**Exercise brief:** This task calls for copying every line of the records that includes the word "scores".

**Entries supplied:**
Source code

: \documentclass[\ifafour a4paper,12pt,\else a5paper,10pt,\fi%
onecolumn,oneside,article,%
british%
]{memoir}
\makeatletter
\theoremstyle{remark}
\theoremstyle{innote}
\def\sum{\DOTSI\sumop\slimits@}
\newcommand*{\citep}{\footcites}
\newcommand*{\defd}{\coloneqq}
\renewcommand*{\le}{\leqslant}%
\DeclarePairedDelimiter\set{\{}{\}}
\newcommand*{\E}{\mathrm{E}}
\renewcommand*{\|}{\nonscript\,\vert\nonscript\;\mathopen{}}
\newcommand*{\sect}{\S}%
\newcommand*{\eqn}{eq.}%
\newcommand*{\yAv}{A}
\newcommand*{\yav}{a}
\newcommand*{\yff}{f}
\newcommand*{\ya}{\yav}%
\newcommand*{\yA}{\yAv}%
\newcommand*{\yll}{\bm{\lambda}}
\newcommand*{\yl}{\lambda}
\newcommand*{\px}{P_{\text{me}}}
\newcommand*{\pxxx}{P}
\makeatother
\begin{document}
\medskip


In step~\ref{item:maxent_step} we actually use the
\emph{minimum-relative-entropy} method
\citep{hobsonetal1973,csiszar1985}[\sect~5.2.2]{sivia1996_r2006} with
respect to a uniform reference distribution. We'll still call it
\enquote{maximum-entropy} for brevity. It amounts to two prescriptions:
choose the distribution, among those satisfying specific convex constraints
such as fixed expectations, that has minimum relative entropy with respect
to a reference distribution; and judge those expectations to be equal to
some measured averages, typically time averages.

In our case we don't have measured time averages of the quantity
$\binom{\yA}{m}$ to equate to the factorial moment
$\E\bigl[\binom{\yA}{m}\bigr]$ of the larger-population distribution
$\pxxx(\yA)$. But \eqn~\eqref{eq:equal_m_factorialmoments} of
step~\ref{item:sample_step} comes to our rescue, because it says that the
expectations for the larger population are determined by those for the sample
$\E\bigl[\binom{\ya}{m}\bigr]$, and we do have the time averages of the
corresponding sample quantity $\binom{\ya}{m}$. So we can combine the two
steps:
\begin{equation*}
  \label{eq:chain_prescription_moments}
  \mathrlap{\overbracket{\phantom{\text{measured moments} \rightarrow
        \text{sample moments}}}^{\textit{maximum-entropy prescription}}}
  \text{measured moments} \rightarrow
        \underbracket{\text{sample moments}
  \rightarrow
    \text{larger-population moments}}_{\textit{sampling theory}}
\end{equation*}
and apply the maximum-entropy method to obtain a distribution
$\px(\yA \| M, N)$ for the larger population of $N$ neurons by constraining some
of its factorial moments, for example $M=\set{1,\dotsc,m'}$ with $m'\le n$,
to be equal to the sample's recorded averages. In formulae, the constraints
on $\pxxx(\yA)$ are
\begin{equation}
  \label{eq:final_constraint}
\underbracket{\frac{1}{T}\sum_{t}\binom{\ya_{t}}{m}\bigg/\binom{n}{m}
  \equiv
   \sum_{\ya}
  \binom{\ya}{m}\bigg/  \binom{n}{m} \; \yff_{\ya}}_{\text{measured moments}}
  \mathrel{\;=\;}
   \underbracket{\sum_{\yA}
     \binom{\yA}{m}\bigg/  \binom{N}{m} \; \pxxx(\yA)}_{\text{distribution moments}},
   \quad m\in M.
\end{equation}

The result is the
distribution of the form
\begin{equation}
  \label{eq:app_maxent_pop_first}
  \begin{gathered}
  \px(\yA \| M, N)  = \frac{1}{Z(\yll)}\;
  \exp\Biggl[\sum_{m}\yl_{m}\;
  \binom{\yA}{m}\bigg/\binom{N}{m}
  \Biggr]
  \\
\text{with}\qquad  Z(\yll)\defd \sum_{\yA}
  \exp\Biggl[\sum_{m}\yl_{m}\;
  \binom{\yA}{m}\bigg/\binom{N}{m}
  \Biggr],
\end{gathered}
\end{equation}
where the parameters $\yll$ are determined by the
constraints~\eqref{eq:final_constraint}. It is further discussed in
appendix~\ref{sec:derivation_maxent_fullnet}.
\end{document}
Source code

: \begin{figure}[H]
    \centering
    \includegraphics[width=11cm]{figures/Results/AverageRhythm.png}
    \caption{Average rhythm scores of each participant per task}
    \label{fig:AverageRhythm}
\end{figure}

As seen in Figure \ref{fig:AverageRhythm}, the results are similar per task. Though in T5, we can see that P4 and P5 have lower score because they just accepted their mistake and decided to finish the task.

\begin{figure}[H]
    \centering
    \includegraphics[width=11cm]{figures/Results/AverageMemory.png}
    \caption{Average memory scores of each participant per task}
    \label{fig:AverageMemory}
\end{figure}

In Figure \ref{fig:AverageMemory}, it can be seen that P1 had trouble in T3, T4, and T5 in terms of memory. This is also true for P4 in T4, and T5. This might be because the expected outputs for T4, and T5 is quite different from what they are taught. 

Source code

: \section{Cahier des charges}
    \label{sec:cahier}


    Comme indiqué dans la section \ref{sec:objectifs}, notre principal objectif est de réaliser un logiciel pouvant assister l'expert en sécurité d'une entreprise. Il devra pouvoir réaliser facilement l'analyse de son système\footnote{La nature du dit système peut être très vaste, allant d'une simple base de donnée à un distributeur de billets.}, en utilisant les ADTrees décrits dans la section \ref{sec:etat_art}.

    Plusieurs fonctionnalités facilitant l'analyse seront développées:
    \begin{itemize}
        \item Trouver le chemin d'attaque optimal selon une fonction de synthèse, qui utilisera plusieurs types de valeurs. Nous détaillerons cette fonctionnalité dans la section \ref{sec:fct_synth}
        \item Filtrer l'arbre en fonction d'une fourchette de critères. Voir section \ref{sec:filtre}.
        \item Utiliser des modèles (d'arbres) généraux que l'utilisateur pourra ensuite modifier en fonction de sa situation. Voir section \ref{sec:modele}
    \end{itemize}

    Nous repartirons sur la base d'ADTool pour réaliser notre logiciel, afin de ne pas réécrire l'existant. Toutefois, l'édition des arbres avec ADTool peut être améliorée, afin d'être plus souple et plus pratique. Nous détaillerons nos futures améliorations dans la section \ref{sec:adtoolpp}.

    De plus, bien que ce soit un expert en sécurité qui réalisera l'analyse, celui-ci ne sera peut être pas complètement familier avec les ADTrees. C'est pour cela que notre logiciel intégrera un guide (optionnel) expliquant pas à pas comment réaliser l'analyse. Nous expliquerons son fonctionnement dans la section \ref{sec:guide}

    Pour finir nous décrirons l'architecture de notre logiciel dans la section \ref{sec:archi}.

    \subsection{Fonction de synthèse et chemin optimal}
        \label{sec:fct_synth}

**Written reply:**
    \caption{Average rhythm scores of each participant per task}
    \caption{Average memory scores of each participant per task}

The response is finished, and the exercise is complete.